Material provided:

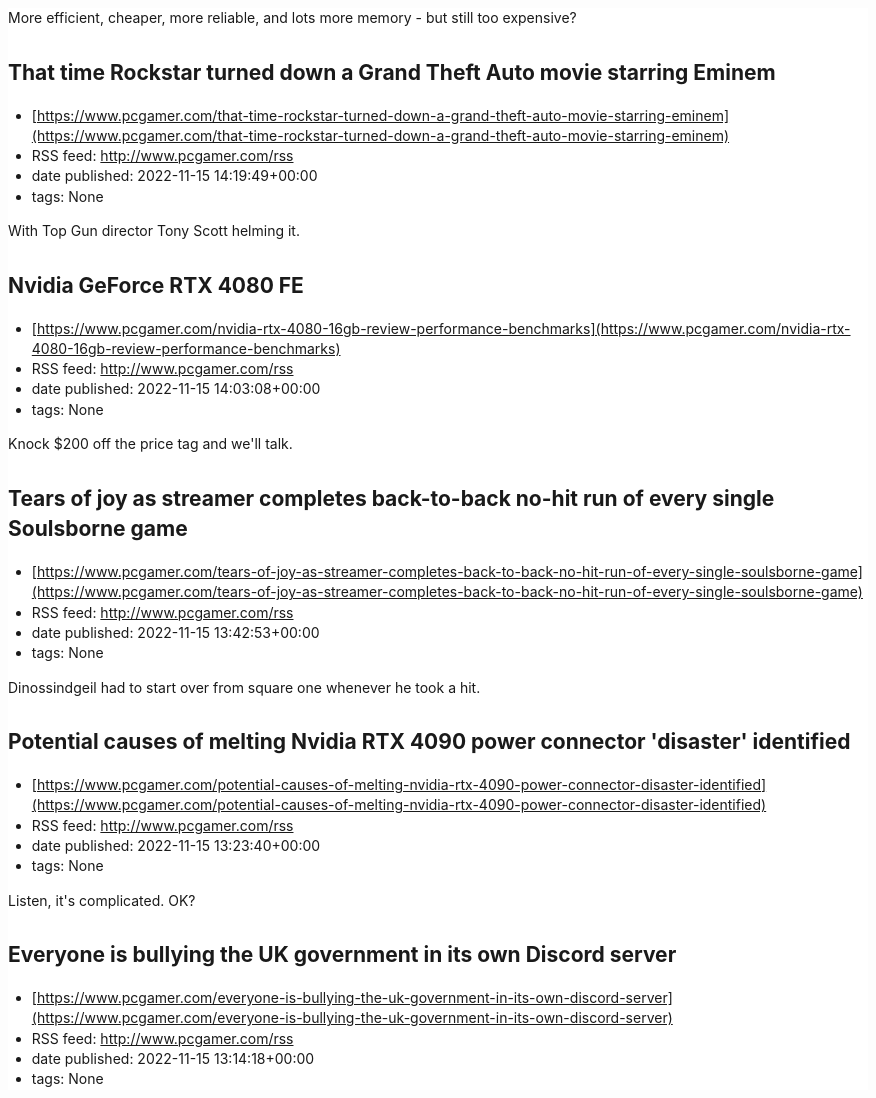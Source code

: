 More efficient, cheaper, more reliable, and lots more memory - but still too expensive?

## That time Rockstar turned down a Grand Theft Auto movie starring Eminem
 - [https://www.pcgamer.com/that-time-rockstar-turned-down-a-grand-theft-auto-movie-starring-eminem](https://www.pcgamer.com/that-time-rockstar-turned-down-a-grand-theft-auto-movie-starring-eminem)
 - RSS feed: http://www.pcgamer.com/rss
 - date published: 2022-11-15 14:19:49+00:00
 - tags: None

With Top Gun director Tony Scott helming it.

## Nvidia GeForce RTX 4080 FE
 - [https://www.pcgamer.com/nvidia-rtx-4080-16gb-review-performance-benchmarks](https://www.pcgamer.com/nvidia-rtx-4080-16gb-review-performance-benchmarks)
 - RSS feed: http://www.pcgamer.com/rss
 - date published: 2022-11-15 14:03:08+00:00
 - tags: None

Knock $200 off the price tag and we'll talk.

## Tears of joy as streamer completes back-to-back no-hit run of every single Soulsborne game
 - [https://www.pcgamer.com/tears-of-joy-as-streamer-completes-back-to-back-no-hit-run-of-every-single-soulsborne-game](https://www.pcgamer.com/tears-of-joy-as-streamer-completes-back-to-back-no-hit-run-of-every-single-soulsborne-game)
 - RSS feed: http://www.pcgamer.com/rss
 - date published: 2022-11-15 13:42:53+00:00
 - tags: None

Dinossindgeil had to start over from square one whenever he took a hit.

## Potential causes of melting Nvidia RTX 4090 power connector 'disaster' identified
 - [https://www.pcgamer.com/potential-causes-of-melting-nvidia-rtx-4090-power-connector-disaster-identified](https://www.pcgamer.com/potential-causes-of-melting-nvidia-rtx-4090-power-connector-disaster-identified)
 - RSS feed: http://www.pcgamer.com/rss
 - date published: 2022-11-15 13:23:40+00:00
 - tags: None

Listen, it's complicated. OK?

## Everyone is bullying the UK government in its own Discord server
 - [https://www.pcgamer.com/everyone-is-bullying-the-uk-government-in-its-own-discord-server](https://www.pcgamer.com/everyone-is-bullying-the-uk-government-in-its-own-discord-server)
 - RSS feed: http://www.pcgamer.com/rss
 - date published: 2022-11-15 13:14:18+00:00
 - tags: None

Task prompt:
From the line that contains "Listen, it's complicated. OK?" through the last line of the listing, every line is to be restated word for word, both ends included.

Exercise solution:
Listen, it's complicated. OK?

## Everyone is bullying the UK government in its own Discord server
 - [https://www.pcgamer.com/everyone-is-bullying-the-uk-government-in-its-own-discord-server](https://www.pcgamer.com/everyone-is-bullying-the-uk-government-in-its-own-discord-server)
 - RSS feed: http://www.pcgamer.com/rss
 - date published: 2022-11-15 13:14:18+00:00
 - tags: None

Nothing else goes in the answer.